И все же, глядя на картину средневекового Берестья в контексте общеевропейских процессов, нельзя (да и невозможно!) ограничиться лишь только общностью культурного и торгово-экономического наследия. Особое место в развитии социокультурных связей играл конфессиональный вопрос. Вплоть до конца 16-го столетия, на территории ВКЛ, противостояние католической и православной части населения, являлось едва ли не первопричиной глубокого общественно - политического кризиса назревавшего к тому времени внутри страны. И именно в Берестье был положен конец (или, хотя бы его некая видимость) межконфессиональным распрям и началу консолидации народонаселения Великого Княжества Литовского. Я говорю об Берестейской Унии 1596 года. Событие беспрецедентное и оттого неоднозначно интерпретируемое. Не буду вдаваться в подробности  по поводу  условий реализации сего начинания, и всего лишь ограничусь тем фактом, что уже к концу 18-го века на территории современной Беларуси, около 70% населения были униатами. Цифра более чем красноречивая и говорит сама за себя. 

Примечательно, что нечто подобное не произошло, в столь «терпимой» и «компромиссной» западной Европе, где еще в 1439 году на Флорентийском соборе, уже предпринимались попытки объединения Римской и Византийской церквей. В принципе, произойти могло бы… но, история не знает сослагательного наклонения. Этому событию суждено было случиться в Бресте. В городе, который, несмотря на множество сложностей тех времен, все-таки сумел положить начало объединению западного богословия и восточной традиции, европейской философии и славянской обрядности  еще задолго до пресловутых экуменических поползновений 20-го века.   
Так каким же городом был средневековый Брест? Казалось бы, немногие города могут похвастаться тем, что они не были обделены европейским (магдебургским) правом, вели торговлю едва ли не с половиной стран «Старого Света», имели развитые цеховые организации, причастились Реформационными идеями, и даже заложили фундамент своей собственной национальной церкви (Униатству)… но, к сожалению, историю пишут не факты, а те, кто умеет их «интерпретировать»…
 Хотя, если быть предельно откровенным, не думаю что кому-нибудь из жителей средневекового Берестья, пришло бы в голову назвать свой город «Западным форпостом». Скорее, он бы назвал его воротами «на Восток». С западной стороны.
  


                                                                                           2.


Крепость… крепость поражает своей огромной, бесформенной массой. Впечатляет толщиной, масштабностью и… ужасающей нефункциональностью. В современном виде, она напоминает общеизвестный мемориальный комплекс. В историческом – памятник инженерной некомпетентности и военно-технической недальновидности.

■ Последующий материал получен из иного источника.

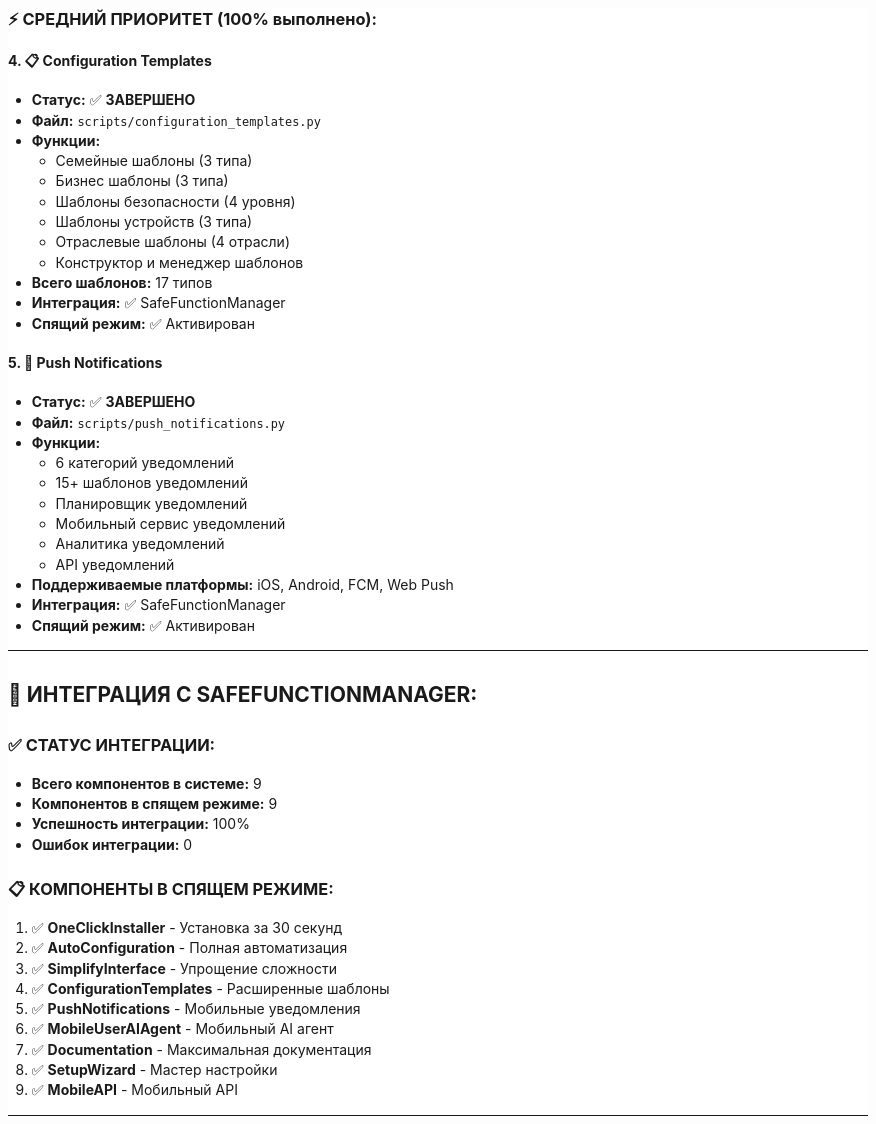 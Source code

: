 ### **⚡ СРЕДНИЙ ПРИОРИТЕТ (100% выполнено):**

#### **4. 📋 Configuration Templates**
- **Статус:** ✅ **ЗАВЕРШЕНО**
- **Файл:** `scripts/configuration_templates.py`
- **Функции:**
  - Семейные шаблоны (3 типа)
  - Бизнес шаблоны (3 типа)
  - Шаблоны безопасности (4 уровня)
  - Шаблоны устройств (3 типа)
  - Отраслевые шаблоны (4 отрасли)
  - Конструктор и менеджер шаблонов
- **Всего шаблонов:** 17 типов
- **Интеграция:** ✅ SafeFunctionManager
- **Спящий режим:** ✅ Активирован

#### **5. 📱 Push Notifications**
- **Статус:** ✅ **ЗАВЕРШЕНО**
- **Файл:** `scripts/push_notifications.py`
- **Функции:**
  - 6 категорий уведомлений
  - 15+ шаблонов уведомлений
  - Планировщик уведомлений
  - Мобильный сервис уведомлений
  - Аналитика уведомлений
  - API уведомлений
- **Поддерживаемые платформы:** iOS, Android, FCM, Web Push
- **Интеграция:** ✅ SafeFunctionManager
- **Спящий режим:** ✅ Активирован

---

## **🔧 ИНТЕГРАЦИЯ С SAFEFUNCTIONMANAGER:**

### **✅ СТАТУС ИНТЕГРАЦИИ:**
- **Всего компонентов в системе:** 9
- **Компонентов в спящем режиме:** 9
- **Успешность интеграции:** 100%
- **Ошибок интеграции:** 0

### **📋 КОМПОНЕНТЫ В СПЯЩЕМ РЕЖИМЕ:**
1. ✅ **OneClickInstaller** - Установка за 30 секунд
2. ✅ **AutoConfiguration** - Полная автоматизация
3. ✅ **SimplifyInterface** - Упрощение сложности
4. ✅ **ConfigurationTemplates** - Расширенные шаблоны
5. ✅ **PushNotifications** - Мобильные уведомления
6. ✅ **MobileUserAIAgent** - Мобильный AI агент
7. ✅ **Documentation** - Максимальная документация
8. ✅ **SetupWizard** - Мастер настройки
9. ✅ **MobileAPI** - Мобильный API

---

В переносном – надгробие целому городу…

 В конце 19-го века (а крепость была построена лишь немногим ранее), с началом использования крупнокалиберной нарезной артиллерии и формированием в большинстве армий мобильных подразделений, потребность в крупных оборонительных сооружениях отпала раз и навсегда. Строительство укреплений подобного рода стало историей. Значение крепости в смысле военно-стратегическом стало чисто условным…И, тем не менее, это не помешало имперской администрации, в 1830 – 1842г.г., провести целенаправленное уничтожение всего исторического центра Брест - Литовска. В связи с обширными пожарами (произошедшими «аккурат» после утверждения проекта и начала возведения крепости), все городское жилищное строительство было «перенесено» на два километра к востоку, на его современное месторасположение. Культурные и религиозные здания перестраивались под военные нужды и цели, торговые площади приспосабливались для солдатской муштры, а уцелевшие дома ремесленников превращались в казармы. Так, начались времена «Бреста - легендарного», «города – крепости», «западного форпоста»… и вот тогда, Брест, стал уже не просто европейским городом, а городом из какой-то «другой», совершенно непонятной, странной и страшной «европоподобной» реальности. «Другого» измерения и другой страны.
За всю историю своего существования, крепость, оправдала свое предназначение лишь только в 1939 и 1941 годах. И вот сейчас, эти разбитые, покореженные останки крепостных укреплений, скорее напоминают гигантское надгробие, нежели место «боевой славы». Надгробие целому городу, поколениям его жителей, событиям и личностям в его судьбе. Под бетонными плитами «крепости – героя» похоронена целая эпоха культуры, скромного величия и исторических традиций. Без высокопарных «идеологических» дифирамбов или даже самой простой заупокойной молитвы. И быть может именно поэтому, если верить городским легендам, у руин кляштара бернардинок, по ночам появляется призрак «Белой Дамы» оплакивающей свой «старый» Брест,… хотя, нет – скорее оплакивающей нас и нашу «историческую» память.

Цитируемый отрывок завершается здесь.